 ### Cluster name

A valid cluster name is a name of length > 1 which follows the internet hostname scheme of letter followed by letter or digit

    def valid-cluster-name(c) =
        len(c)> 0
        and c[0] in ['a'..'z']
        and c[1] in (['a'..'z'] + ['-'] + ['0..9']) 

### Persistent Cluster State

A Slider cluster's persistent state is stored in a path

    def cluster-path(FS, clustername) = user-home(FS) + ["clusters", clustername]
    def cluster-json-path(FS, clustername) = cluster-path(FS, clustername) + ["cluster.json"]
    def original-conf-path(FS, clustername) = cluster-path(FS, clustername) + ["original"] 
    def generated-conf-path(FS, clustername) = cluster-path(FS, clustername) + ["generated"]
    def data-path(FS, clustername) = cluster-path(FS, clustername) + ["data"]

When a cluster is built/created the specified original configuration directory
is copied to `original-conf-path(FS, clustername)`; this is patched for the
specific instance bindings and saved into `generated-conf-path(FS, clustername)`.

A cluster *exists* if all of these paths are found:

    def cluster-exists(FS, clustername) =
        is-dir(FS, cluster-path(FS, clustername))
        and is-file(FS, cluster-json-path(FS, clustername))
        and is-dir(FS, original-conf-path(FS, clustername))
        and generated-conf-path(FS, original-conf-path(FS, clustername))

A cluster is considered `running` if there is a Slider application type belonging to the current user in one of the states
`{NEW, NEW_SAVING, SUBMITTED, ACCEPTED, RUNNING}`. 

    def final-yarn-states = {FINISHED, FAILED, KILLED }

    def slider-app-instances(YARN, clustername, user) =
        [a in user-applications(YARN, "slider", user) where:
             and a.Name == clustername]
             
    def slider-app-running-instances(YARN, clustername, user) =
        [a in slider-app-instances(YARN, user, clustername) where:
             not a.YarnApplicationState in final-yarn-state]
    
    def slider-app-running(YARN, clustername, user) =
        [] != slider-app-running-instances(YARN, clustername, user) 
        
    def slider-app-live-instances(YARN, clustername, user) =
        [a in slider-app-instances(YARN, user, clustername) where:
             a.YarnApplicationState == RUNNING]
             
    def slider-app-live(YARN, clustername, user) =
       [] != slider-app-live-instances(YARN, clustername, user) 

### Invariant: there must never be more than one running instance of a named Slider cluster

### YOUR ASSIGNMENT
Show all lines of the material in which the word "valid" can be found.

### RESPONSE BOX
A valid cluster name is a name of length > 1 which follows the internet hostname scheme of letter followed by letter or digit
    def valid-cluster-name(c) =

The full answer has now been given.